In 1977 the first desktop computers from Apple are available. Musicians and Hobbyists continue to work out programs to make and play music now in their own studios away from Bell Labs, Princeton, Stanford and other institutions for computer music research.

Improvisation is also developing and merging with new forms of interaction made possible by machine intelligence. Computers expand the reach of solo as well as group improvisers. The work of Laurie Spiegel, David Behrman, Warren Burt, Joel Chadabe, George Lewis, Elliott Sharp, Jim Tenny, Deep Listening Band, Chris Brown, The Hub and many others comes to mind.

By 1990 Computer hard disc recording and editing is available. A powerful and revolutionary combination - the merging of recording and computing. What a wonderful tool for the creative musician.

"In 20 years virtual musicians with their own reputations are emerging". We need to know what constitutes a musician. How will humans with or without implants compete or collaborate with the cybernetic presence? I don't feel comfortable with the notion of surgical implants. I hope that some non invasive reversible form may be available.

 

"30 years from now direct neural pathways for high bandwidth connections to the human brain perfected. There will be a range of neural implants to enhance auditory and visual perception and interpretation, memory and reasoning". What would be enhanced? What and how would such powers be measured and valued and by whom? What about imagination? What kind of improvisation could and inevitably will result?
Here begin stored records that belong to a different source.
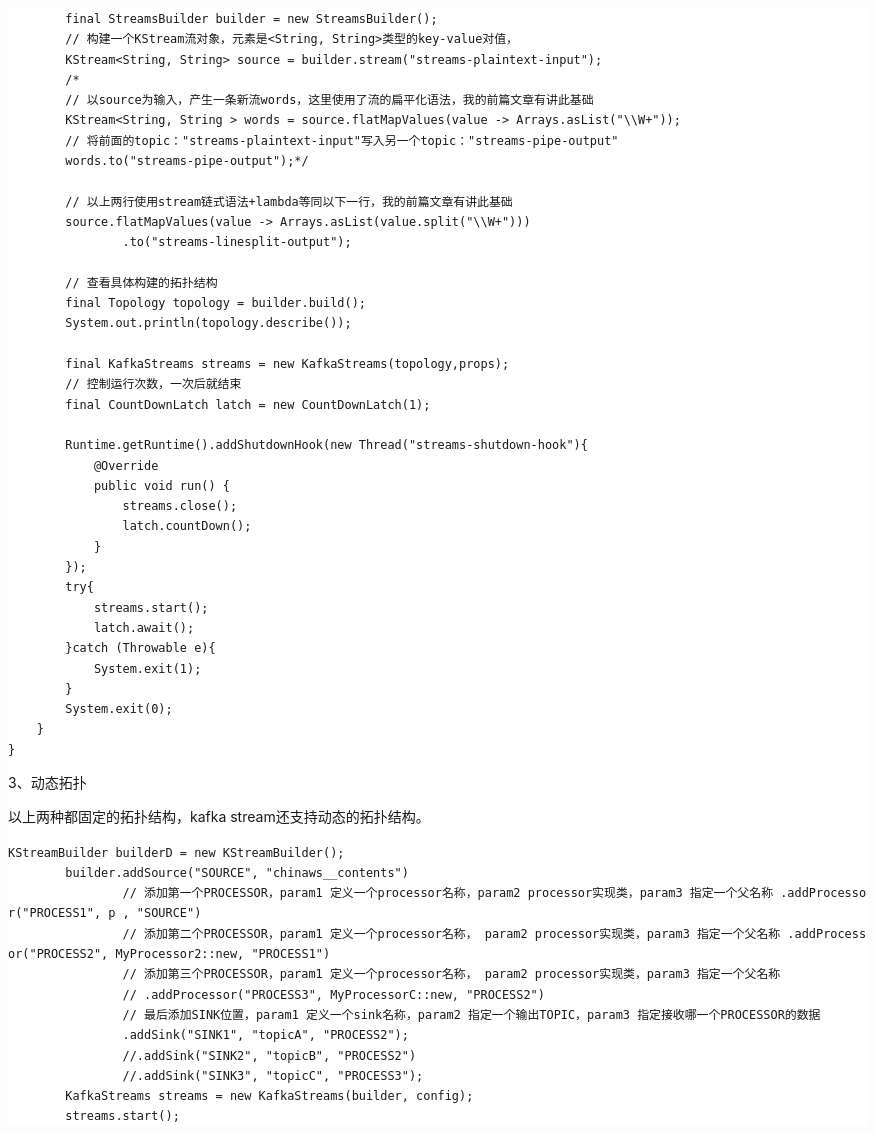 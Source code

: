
 ```
        final StreamsBuilder builder = new StreamsBuilder();
        // 构建一个KStream流对象，元素是<String, String>类型的key-value对值，
        KStream<String, String> source = builder.stream("streams-plaintext-input");
        /*
        // 以source为输入，产生一条新流words，这里使用了流的扁平化语法，我的前篇文章有讲此基础
        KStream<String, String > words = source.flatMapValues(value -> Arrays.asList("\\W+"));
        // 将前面的topic："streams-plaintext-input"写入另一个topic："streams-pipe-output"
        words.to("streams-pipe-output");*/

        // 以上两行使用stream链式语法+lambda等同以下一行，我的前篇文章有讲此基础
        source.flatMapValues(value -> Arrays.asList(value.split("\\W+")))
                .to("streams-linesplit-output");

        // 查看具体构建的拓扑结构
        final Topology topology = builder.build();
        System.out.println(topology.describe());

        final KafkaStreams streams = new KafkaStreams(topology,props);
        // 控制运行次数，一次后就结束
        final CountDownLatch latch = new CountDownLatch(1);

        Runtime.getRuntime().addShutdownHook(new Thread("streams-shutdown-hook"){
            @Override
            public void run() {
                streams.close();
                latch.countDown();
            }
        });
        try{
            streams.start();
            latch.await();
        }catch (Throwable e){
            System.exit(1);
        }
        System.exit(0);
    }
}

```
3、动态拓扑

以上两种都固定的拓扑结构，kafka stream还支持动态的拓扑结构。
```
KStreamBuilder builderD = new KStreamBuilder();
        builder.addSource("SOURCE", "chinaws__contents")
                // 添加第一个PROCESSOR，param1 定义一个processor名称，param2 processor实现类，param3 指定一个父名称 .addProcessor("PROCESS1", p , "SOURCE")
                // 添加第二个PROCESSOR，param1 定义一个processor名称， param2 processor实现类，param3 指定一个父名称 .addProcessor("PROCESS2", MyProcessor2::new, "PROCESS1")
                // 添加第三个PROCESSOR，param1 定义一个processor名称， param2 processor实现类，param3 指定一个父名称
                // .addProcessor("PROCESS3", MyProcessorC::new, "PROCESS2")
                // 最后添加SINK位置，param1 定义一个sink名称，param2 指定一个输出TOPIC，param3 指定接收哪一个PROCESSOR的数据
                .addSink("SINK1", "topicA", "PROCESS2");
                //.addSink("SINK2", "topicB", "PROCESS2")
                //.addSink("SINK3", "topicC", "PROCESS3");
        KafkaStreams streams = new KafkaStreams(builder, config);
        streams.start();
```
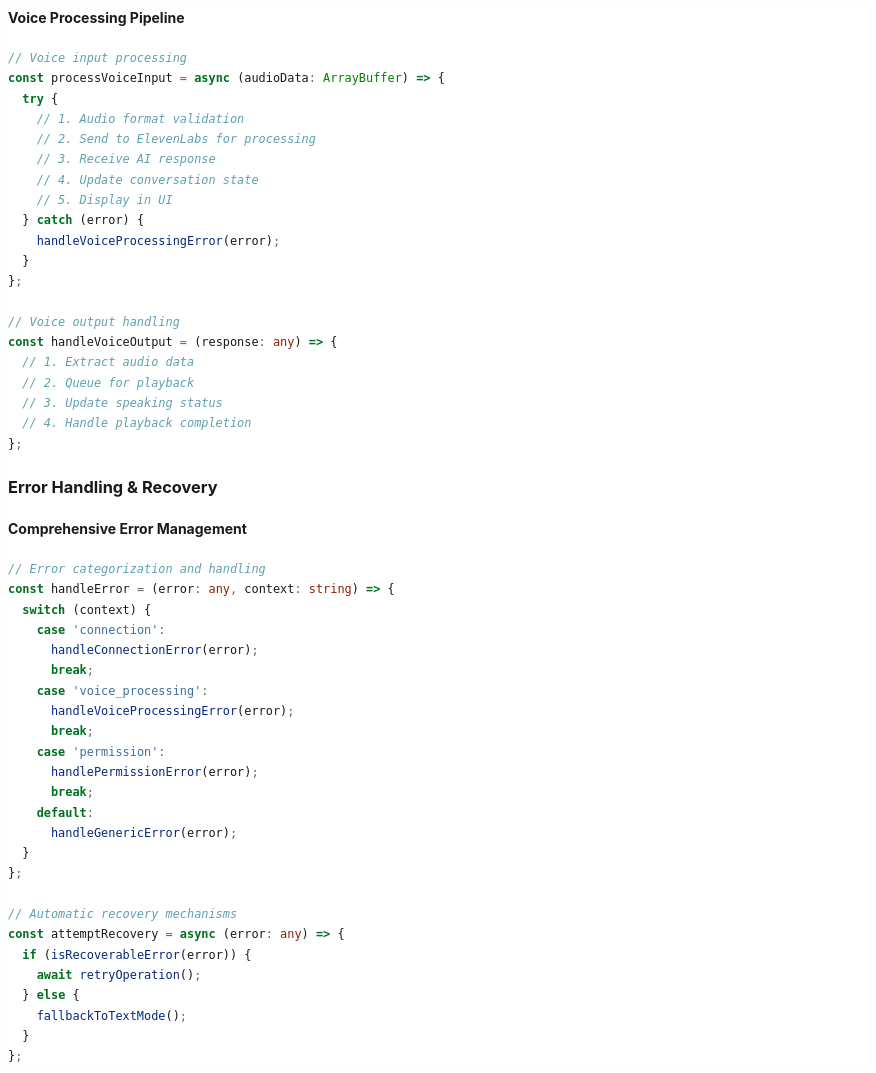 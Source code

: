 #### Voice Processing Pipeline

```typescript
// Voice input processing
const processVoiceInput = async (audioData: ArrayBuffer) => {
  try {
    // 1. Audio format validation
    // 2. Send to ElevenLabs for processing
    // 3. Receive AI response
    // 4. Update conversation state
    // 5. Display in UI
  } catch (error) {
    handleVoiceProcessingError(error);
  }
};

// Voice output handling
const handleVoiceOutput = (response: any) => {
  // 1. Extract audio data
  // 2. Queue for playback
  // 3. Update speaking status
  // 4. Handle playback completion
};
```

### Error Handling & Recovery

#### Comprehensive Error Management
```typescript
// Error categorization and handling
const handleError = (error: any, context: string) => {
  switch (context) {
    case 'connection':
      handleConnectionError(error);
      break;
    case 'voice_processing':
      handleVoiceProcessingError(error);
      break;
    case 'permission':
      handlePermissionError(error);
      break;
    default:
      handleGenericError(error);
  }
};

// Automatic recovery mechanisms
const attemptRecovery = async (error: any) => {
  if (isRecoverableError(error)) {
    await retryOperation();
  } else {
    fallbackToTextMode();
  }
};
```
Music and especially improvised music is not a game of chess - Improvisation especially free improvisation could definitely represent another challenge to machine intelligence. It wonít be the silicon linearity of intensive calculation that makes improvisation wonderful. It is the non linear carbon chaos, the unpredictable turns of chance permutation, the meatiness, the warmth, the simple, profound, humanity of beings that brings presence and wonder to music.

We have looked one hundred years before and one hundred years ahead of this 1999 conference Improvisation Across Borders. Now for what I would want on my Musician Chip - what skills should the 21st Century musician have? What could she know?

 

In 1937 The Church-Turing Thesis stated that "All problems that humans can solve can be reduced to a set of algorithms, supporting the idea that machine intelligence and human intelligence are essentially equivalent".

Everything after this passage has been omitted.